- **What this task involves**
Every line in the records below that holds "telle" must be identified and copied.

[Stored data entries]
....................
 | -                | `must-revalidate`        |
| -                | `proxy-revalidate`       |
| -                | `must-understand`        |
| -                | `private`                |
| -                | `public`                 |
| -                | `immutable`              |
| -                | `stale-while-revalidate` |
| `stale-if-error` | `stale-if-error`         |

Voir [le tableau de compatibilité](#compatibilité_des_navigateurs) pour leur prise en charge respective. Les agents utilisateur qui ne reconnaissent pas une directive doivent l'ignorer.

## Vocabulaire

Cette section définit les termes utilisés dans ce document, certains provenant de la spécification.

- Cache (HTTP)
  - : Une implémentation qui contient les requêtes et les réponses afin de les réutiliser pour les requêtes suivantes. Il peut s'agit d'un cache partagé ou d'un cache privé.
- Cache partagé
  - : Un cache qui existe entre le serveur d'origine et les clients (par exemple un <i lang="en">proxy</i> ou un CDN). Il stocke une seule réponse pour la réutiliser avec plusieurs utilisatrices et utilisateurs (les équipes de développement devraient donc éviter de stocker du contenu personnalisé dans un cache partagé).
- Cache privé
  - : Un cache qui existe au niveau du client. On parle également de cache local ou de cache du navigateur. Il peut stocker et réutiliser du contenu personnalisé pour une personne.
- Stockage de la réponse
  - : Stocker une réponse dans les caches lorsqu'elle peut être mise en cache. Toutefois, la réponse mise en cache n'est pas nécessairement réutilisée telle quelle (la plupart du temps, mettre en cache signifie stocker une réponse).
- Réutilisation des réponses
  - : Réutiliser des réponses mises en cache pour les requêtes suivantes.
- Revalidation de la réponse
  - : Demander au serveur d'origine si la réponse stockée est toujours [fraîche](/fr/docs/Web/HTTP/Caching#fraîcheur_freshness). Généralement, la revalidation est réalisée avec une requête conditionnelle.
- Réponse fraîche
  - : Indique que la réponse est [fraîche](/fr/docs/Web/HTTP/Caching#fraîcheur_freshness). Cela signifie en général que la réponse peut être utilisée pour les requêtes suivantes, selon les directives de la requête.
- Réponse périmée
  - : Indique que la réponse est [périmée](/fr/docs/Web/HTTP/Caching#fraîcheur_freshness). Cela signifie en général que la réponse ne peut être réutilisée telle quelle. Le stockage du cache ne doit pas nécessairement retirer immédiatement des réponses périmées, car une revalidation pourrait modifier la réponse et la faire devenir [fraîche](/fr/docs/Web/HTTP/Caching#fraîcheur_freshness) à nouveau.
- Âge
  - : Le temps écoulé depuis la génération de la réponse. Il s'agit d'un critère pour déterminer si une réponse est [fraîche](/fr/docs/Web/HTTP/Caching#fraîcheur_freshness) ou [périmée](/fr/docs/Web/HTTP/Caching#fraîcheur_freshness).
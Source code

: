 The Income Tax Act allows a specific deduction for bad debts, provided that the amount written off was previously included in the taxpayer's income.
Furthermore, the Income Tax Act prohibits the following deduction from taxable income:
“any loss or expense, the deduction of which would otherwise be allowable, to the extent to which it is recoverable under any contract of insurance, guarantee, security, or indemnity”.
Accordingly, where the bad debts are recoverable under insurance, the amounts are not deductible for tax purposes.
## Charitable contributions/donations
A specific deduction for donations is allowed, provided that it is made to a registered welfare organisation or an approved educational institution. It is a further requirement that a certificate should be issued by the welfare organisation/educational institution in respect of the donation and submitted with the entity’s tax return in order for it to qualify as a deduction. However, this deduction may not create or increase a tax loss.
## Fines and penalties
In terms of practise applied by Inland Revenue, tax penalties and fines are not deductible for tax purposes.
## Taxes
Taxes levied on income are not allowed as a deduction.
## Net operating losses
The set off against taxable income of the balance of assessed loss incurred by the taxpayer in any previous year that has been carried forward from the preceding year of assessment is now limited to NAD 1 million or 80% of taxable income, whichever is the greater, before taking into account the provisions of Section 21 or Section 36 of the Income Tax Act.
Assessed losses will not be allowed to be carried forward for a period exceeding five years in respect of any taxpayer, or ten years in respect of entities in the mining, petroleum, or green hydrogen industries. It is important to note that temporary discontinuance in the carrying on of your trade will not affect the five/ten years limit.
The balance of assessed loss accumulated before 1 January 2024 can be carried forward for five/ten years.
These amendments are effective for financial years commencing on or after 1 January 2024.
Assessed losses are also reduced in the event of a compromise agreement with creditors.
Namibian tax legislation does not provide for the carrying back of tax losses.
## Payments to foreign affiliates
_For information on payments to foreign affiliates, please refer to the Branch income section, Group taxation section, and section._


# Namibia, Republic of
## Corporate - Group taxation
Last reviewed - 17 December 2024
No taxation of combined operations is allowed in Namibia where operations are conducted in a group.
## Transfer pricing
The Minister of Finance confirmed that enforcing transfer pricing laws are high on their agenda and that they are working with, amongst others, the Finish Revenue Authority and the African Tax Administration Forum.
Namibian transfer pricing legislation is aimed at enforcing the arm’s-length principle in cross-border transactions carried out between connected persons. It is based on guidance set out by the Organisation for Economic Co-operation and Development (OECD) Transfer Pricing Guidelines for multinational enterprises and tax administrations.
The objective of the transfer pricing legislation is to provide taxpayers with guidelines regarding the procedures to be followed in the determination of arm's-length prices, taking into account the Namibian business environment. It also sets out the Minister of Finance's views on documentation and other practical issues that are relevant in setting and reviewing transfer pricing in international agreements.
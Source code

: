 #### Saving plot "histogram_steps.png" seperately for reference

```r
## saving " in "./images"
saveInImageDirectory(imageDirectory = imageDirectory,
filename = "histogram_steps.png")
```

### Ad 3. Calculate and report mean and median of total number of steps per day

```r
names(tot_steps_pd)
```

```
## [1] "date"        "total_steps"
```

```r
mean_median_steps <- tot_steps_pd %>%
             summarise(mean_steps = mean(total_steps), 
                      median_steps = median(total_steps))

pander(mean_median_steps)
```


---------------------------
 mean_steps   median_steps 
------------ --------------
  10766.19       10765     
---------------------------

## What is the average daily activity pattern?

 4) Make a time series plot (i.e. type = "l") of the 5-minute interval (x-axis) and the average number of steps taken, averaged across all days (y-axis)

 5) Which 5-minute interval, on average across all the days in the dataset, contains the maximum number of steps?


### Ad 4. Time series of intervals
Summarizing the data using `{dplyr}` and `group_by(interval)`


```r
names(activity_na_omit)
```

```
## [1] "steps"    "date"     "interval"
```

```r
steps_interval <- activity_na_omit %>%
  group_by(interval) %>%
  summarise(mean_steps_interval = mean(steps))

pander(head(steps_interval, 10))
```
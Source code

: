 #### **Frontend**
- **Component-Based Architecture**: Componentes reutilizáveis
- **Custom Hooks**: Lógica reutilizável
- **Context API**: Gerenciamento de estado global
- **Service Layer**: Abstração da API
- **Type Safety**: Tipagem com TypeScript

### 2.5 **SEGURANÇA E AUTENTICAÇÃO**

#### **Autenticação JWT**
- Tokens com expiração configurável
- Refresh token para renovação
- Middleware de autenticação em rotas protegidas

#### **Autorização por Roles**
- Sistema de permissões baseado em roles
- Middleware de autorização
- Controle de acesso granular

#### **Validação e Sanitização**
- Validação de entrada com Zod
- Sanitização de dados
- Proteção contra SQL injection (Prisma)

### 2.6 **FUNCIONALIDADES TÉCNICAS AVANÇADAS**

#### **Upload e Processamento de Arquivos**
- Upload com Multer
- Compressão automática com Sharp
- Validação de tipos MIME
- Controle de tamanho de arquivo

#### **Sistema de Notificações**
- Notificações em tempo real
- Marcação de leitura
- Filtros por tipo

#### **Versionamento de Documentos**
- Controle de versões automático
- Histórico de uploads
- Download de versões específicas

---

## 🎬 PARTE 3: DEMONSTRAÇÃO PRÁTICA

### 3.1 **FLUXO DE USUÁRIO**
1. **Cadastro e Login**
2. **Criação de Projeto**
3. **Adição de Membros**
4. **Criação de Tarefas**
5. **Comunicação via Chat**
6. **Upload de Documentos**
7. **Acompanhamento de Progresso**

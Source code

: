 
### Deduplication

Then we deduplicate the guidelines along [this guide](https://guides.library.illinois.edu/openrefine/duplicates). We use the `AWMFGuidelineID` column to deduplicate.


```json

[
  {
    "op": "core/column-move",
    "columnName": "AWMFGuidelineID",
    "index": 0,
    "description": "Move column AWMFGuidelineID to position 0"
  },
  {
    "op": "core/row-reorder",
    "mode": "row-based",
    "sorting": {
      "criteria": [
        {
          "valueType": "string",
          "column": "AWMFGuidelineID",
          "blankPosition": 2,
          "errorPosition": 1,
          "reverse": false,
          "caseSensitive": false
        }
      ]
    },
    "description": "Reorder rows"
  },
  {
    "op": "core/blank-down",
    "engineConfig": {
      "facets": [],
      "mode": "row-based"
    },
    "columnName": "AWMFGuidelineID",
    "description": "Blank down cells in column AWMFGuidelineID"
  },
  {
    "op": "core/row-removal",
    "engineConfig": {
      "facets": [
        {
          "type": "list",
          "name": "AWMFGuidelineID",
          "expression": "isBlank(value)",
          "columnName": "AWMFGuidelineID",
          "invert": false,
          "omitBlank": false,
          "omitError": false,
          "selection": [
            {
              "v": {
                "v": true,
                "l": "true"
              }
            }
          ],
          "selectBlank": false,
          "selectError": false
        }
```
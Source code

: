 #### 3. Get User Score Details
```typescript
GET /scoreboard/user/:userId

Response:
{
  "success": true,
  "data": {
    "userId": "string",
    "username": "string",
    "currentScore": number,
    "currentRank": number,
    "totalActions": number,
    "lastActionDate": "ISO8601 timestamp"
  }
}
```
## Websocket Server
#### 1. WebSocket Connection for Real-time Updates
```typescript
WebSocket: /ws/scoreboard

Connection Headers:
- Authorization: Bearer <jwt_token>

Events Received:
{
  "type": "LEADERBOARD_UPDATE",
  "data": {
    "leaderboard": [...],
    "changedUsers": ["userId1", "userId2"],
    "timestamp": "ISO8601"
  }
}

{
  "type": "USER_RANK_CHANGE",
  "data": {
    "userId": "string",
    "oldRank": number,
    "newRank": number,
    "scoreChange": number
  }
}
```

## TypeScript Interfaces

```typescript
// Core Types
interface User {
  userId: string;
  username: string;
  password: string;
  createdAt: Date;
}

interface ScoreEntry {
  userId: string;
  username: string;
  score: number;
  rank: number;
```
....................
- **Output for this task**
  - : Stocker une réponse dans les caches lorsqu'elle peut être mise en cache. Toutefois, la réponse mise en cache n'est pas nécessairement réutilisée telle quelle (la plupart du temps, mettre en cache signifie stocker une réponse).
  - : Indique que la réponse est [périmée](/fr/docs/Web/HTTP/Caching#fraîcheur_freshness). Cela signifie en général que la réponse ne peut être réutilisée telle quelle. Le stockage du cache ne doit pas nécessairement retirer immédiatement des réponses périmées, car une revalidation pourrait modifier la réponse et la faire devenir [fraîche](/fr/docs/Web/HTTP/Caching#fraîcheur_freshness) à nouveau.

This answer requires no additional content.